The net gain for everybody , Walter included, would have been to simply delegate that specific judgement to Timon: yes, we need full CT capable interpolation solution, let's tackle the next point.

Anyway, things are moving, and that's good.

/P

January 16

On Tuesday, 16 January 2024 at 10:13:15 UTC, Richard (Rikki) Andrew Cattermole wrote:

> >

I'd start from defining event loop API to decouple interface from implementations.

I have done this in the past. You end up defining the user experience in the process.

Unless you go out of your way with something like coroutines, or fibers, you're pretty much stuck with callbacks of some kind and that is not going to fly.

I had no problems implementing a common API for select, poll, epoll, kqueue event loops (never tried Linux io-uring or Windows completion ports). This API can be declared and used for independent implementations of current and future OS event systems.

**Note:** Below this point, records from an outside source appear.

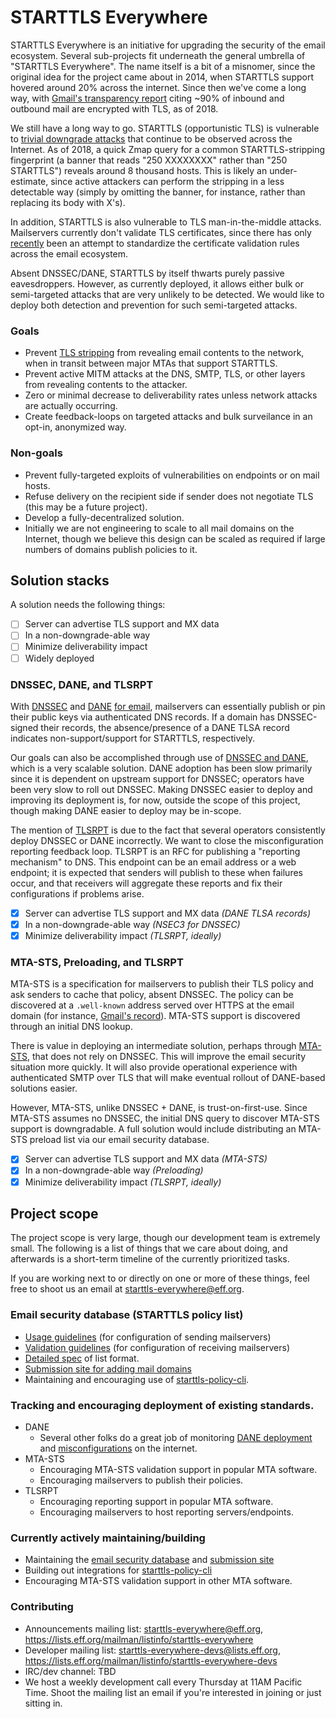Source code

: # STARTTLS Everywhere

STARTTLS Everywhere is an initiative for upgrading the security of the email ecosystem. Several sub-projects fit underneath the general umbrella of "STARTTLS Everywhere". The name itself is a bit of a misnomer, since the original idea for the project came about in 2014, when STARTTLS support hovered around 20% across the internet. Since then we've come a long way, with [Gmail's transparency report](https://transparencyreport.google.com/safer-email/overview) citing ~90% of inbound and outbound mail are encrypted with TLS, as of 2018.

We still have a long way to go. STARTTLS (opportunistic TLS) is vulnerable to [trivial downgrade attacks](https://stomp.colorado.edu/blog/blog/2012/12/31/on-smtp-starttls-and-the-cisco-asa/) that continue to be observed across the Internet. As of 2018, a quick Zmap query for a common STARTTLS-stripping fingerprint (a banner that reads "250 XXXXXXXX" rather than "250 STARTTLS") reveals around 8 thousand hosts. This is likely an under-estimate, since active attackers can perform the stripping in a less detectable way (simply by omitting the banner, for instance, rather than replacing its body with X's).

In addition, STARTTLS is also vulnerable to TLS man-in-the-middle attacks. Mailservers currently don't validate TLS certificates, since there has only [recently](https://tools.ietf.org/html/rfc8461#section-4.2) been an attempt to standardize the certificate validation rules across the email ecosystem.

Absent DNSSEC/DANE, STARTTLS by itself thwarts purely passive eavesdroppers. However, as currently deployed, it allows either bulk or semi-targeted attacks that are very unlikely to be detected. We would like to deploy both detection and prevention for such semi-targeted attacks.

### Goals

 *  Prevent [TLS stripping](https://www.eff.org/deeplinks/2014/11/starttls-downgrade-attacks) from revealing email contents to the network, when in transit between major MTAs that support STARTTLS.
 *  Prevent active MITM attacks at the DNS, SMTP, TLS, or other layers from revealing contents to the attacker.
 *  Zero or minimal decrease to deliverability rates unless network attacks are actually occurring.
 *  Create feedback-loops on targeted attacks and bulk surveilance in an opt-in, anonymized way.

### Non-goals

 *  Prevent fully-targeted exploits of vulnerabilities on endpoints or on mail hosts.
 *  Refuse delivery on the recipient side if sender does not negotiate TLS (this may be a future project).
 *  Develop a fully-decentralized solution.
 *  Initially we are not engineering to scale to all mail domains on the Internet, though we believe this design can be scaled as required if large numbers of domains publish policies to it.

## Solution stacks

A solution needs the following things:
 - [ ] Server can advertise TLS support and MX data
 - [ ] In a non-downgrade-able way
 - [ ] Minimize deliverability impact
 - [ ] Widely deployed

### DNSSEC, DANE, and TLSRPT

With [DNSSEC](https://tools.ietf.org/html/rfc4034) and [DANE](https://tools.ietf.org/html/rfc6698) [for email](https://tools.ietf.org/html/rfc7672), mailservers can essentially publish or pin their public keys via authenticated DNS records. If a domain has DNSSEC-signed their records, the absence/presence of a DANE TLSA record indicates non-support/support for STARTTLS, respectively.

Our goals can also be accomplished through use of [DNSSEC and DANE](https://tools.ietf.org/html/rfc7672), which is a very scalable solution. DANE adoption has been slow primarily since it is dependent on upstream support for DNSSEC; operators have been very slow to roll out DNSSEC. Making DNSSEC easier to deploy and improving its deployment is, for now, outside the scope of this project, though making DANE easier to deploy may be in-scope.

The mention of [TLSRPT](https://tools.ietf.org/html/rfc8460) is due to the fact that several operators consistently deploy DNSSEC or DANE incorrectly. We want to close the misconfiguration reporting feedback loop. TLSRPT is an RFC for publishing a "reporting mechanism" to DNS. This endpoint can be an email address or a web endpoint; it is expected that senders will publish to these when failures occur, and that receivers will aggregate these reports and fix their configurations if problems arise.

 - [x] Server can advertise TLS support and MX data *(DANE TLSA records)*
 - [x] In a non-downgrade-able way *(NSEC3 for DNSSEC)*
 - [x] Minimize deliverability impact *(TLSRPT, ideally)*

### MTA-STS, Preloading, and TLSRPT

MTA-STS is a specification for mailservers to publish their TLS policy and ask senders to cache that policy, absent DNSSEC. The policy can be discovered at a `.well-known` address served over HTTPS at the email domain (for instance, [Gmail's record](https://mta-sts.gmail.com/.well-known/mta-sts.txt)). MTA-STS support is discovered through an initial DNS lookup.

There is value in deploying an intermediate solution, perhaps through [MTA-STS](https://tools.ietf.org/html/rfc8461), that does not rely on DNSSEC. This will improve the email security situation more quickly. It will also provide operational experience with authenticated SMTP over TLS that will make eventual rollout of DANE-based solutions easier.

However, MTA-STS, unlike DNSSEC + DANE, is trust-on-first-use. Since MTA-STS assumes no DNSSEC, the initial DNS query to discover MTA-STS support is downgradable. A full solution would include distributing an MTA-STS preload list via our email security database.

 - [x] Server can advertise TLS support and MX data *(MTA-STS)*
 - [x] In a non-downgrade-able way *(Preloading)*
 - [x] Minimize deliverability impact *(TLSRPT, ideally)*

## Project scope

The project scope is very large, though our development team is extremely small. The following is a list of things that we care about doing, and afterwards is a short-term timeline of the currently prioritized tasks.

If you are working next to or directly on one or more of these things, feel free to shoot us an email at starttls-everywhere@eff.org.

### Email security database (STARTTLS policy list)

 * [Usage guidelines](USAGE.md) (for configuration of sending mailservers)
 * [Validation guidelines](VALIDATION.md) (for configuration of receiving mailservers)
 * [Detailed spec](RULES.md) of list format.
 * [Submission site for adding mail domains](https://starttls-everywhere.org)
 * Maintaining and encouraging use of [starttls-policy-cli](https://github.com/EFForg/starttls-policy-cli).

### Tracking and encouraging deployment of existing standards.

 * DANE
    * Several other folks do a great job of monitoring [DANE deployment](https://mail.sys4.de/pipermail/dane-users/) and [misconfigurations](https://danefail.org/) on the internet.
 * MTA-STS
    * Encouraging MTA-STS validation support in popular MTA software.
    * Encouraging mailservers to publish their policies.
 * TLSRPT
    * Encouraging reporting support in popular MTA software.
    * Encouraging mailservers to host reporting servers/endpoints.

### Currently actively maintaining/building

 * Maintaining the [email security database](policy.json) and [submission site](https://starttls-everywhere.org)
 * Building out integrations for [starttls-policy-cli](starttls-policy/README.md)
 * Encouraging MTA-STS validation support in other MTA software.

### Contributing

 * Announcements mailing list: starttls-everywhere@eff.org, https://lists.eff.org/mailman/listinfo/starttls-everywhere
 * Developer mailing list: starttls-everywhere-devs@lists.eff.org, https://lists.eff.org/mailman/listinfo/starttls-everywhere-devs
 * IRC/dev channel: TBD
 * We host a weekly development call every Thursday at 11AM Pacific Time. Shoot the mailing list an email if you're interested in joining or just sitting in.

On top of this implementations for tasks, timeouts, and so on can be created.

Are there any reasons why this won't work?

January 17
On 17/01/2024 3:42 AM, ikod wrote:
> On Tuesday, 16 January 2024 at 10:13:15 UTC, Richard (Rikki) Andrew Cattermole wrote:
>>> I'd start from defining event loop API to decouple interface from implementations.
>>
>> I have done this in the past. You end up defining the user experience in the process.
>>
>> Unless you go out of your way with something like coroutines, or fibers, you're pretty much stuck with callbacks of some kind and that is not going to fly.
> 
> I had no problems implementing a common API for select, poll, epoll, kqueue event loops (never tried Linux io-uring or Windows completion ports). This API can be declared and used for independent implementations of current and future OS event systems.
> 
> On top of this implementations for tasks, timeouts, and so on can be created.
> 
> Are there any reasons why this won't work?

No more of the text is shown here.